Chinese web giant Tencent blames 'technical glitch' for global censoring of chat app
Chinese web giant Tencent has denied claims that there is global censoring of its popular chat app WeChat, adding that a technical glitch had led to certain sensitive terms being blocked outside China.
Tech blogs, Tech in Asia and The Next Web, both reported receiving messages saying their chat entries contained "restricted words", reports the BBC.
But one analyst said it was unlikely that the issue was just a "passing glitch".
The Next Web tried to write the words "Falun Gong", a group banned in China, and Tech in Asia attempted to send "Southern Weekend", the name of a newspaper in the south of the country that is at the moment the subject of a controversy surrounding censorship.
The blogs said their entries were blocked.
The Chinese government is known to closely monitor internet traffic within China, and all web content that crosses the state's borders.
China's Great Firewall prevents a number of Western companies such as YouTube, Google+, Twitter, Dropbox, Facebook and Foursquare from operating inside the country.

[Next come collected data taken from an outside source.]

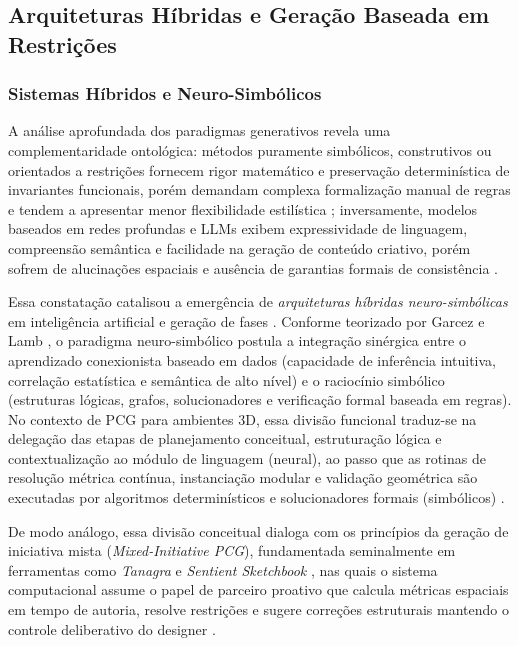 \subsection{Arquiteturas Híbridas e Geração Baseada em Restrições}
\label{sec:arquiteturas_hibridas}

\subsubsection{Sistemas Híbridos e Neuro-Simbólicos}
\label{sec:sistemas_hibridos}

A análise aprofundada dos paradigmas generativos revela uma complementaridade ontológica: métodos puramente simbólicos, construtivos ou orientados a restrições fornecem rigor matemático e preservação determinística de invariantes funcionais, porém demandam complexa formalização manual de regras e tendem a apresentar menor flexibilidade estilística \cite{shaker2016constructive, summerville2018procedural}; inversamente, modelos baseados em redes profundas e LLMs exibem expressividade de linguagem, compreensão semântica e facilidade na geração de conteúdo criativo, porém sofrem de alucinações espaciais e ausência de garantias formais de consistência \cite{Gallotta_2024, maleki2024procedural}.

Essa constatação catalisou a emergência de \textit{arquiteturas híbridas neuro-simbólicas} em inteligência artificial e geração de fases \cite{garcez2023neurosymbolic, Gallotta_2024, xu2025constraint}. Conforme teorizado por Garcez e Lamb \cite{garcez2023neurosymbolic}, o paradigma neuro-simbólico postula a integração sinérgica entre o aprendizado conexionista baseado em dados (capacidade de inferência intuitiva, correlação estatística e semântica de alto nível) e o raciocínio simbólico (estruturas lógicas, grafos, solucionadores e verificação formal baseada em regras). No contexto de PCG para ambientes 3D, essa divisão funcional traduz-se na delegação das etapas de planejamento conceitual, estruturação lógica e contextualização ao módulo de linguagem (neural), ao passo que as rotinas de resolução métrica contínua, instanciação modular e validação geométrica são executadas por algoritmos determinísticos e solucionadores formais (simbólicos) \cite{hu2024scenecraft, tang2025unrealllm, chen2025narrative, xu2025constraint, xu2025databasedrivenframework3dlevel, her2025zeroshot3dmapgeneration}.

De modo análogo, essa divisão conceitual dialoga com os princípios da geração de iniciativa mista (\textit{Mixed-Initiative PCG}), fundamentada seminalmente em ferramentas como \textit{Tanagra} \cite{tanagra} e \textit{Sentient Sketchbook} \cite{liapis2013sentient}, nas quais o sistema computacional assume o papel de parceiro proativo que calcula métricas espaciais em tempo de autoria, resolve restrições e sugere correções estruturais mantendo o controle deliberativo do designer \cite{tanagra, liapis2013sentient, lai2020towards, walton2020evaluating, wang2026designerlyloop}.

When approached by Tech in Asia, Tencent issued a statement, apologizing for any inconvenience it has caused to users and said that a small number of WeChat international users were not able to send certain messages due to a technical glitch.
Tom Rafferty of the Economist Intelligence Unit said the issue was unlikely to be just "a passing glitch", and said that such practices could pose technical and political challenges to Tencent because international users were accustomed to sharing information freely.
The latest incident, according to Rafferty is representative of the 'growing pains' that China's internet and social media companies are likely to experience as they expand globally.
According to Tencent, WeChat has close to 300 million users, which makes it one of the world's biggest messaging apps.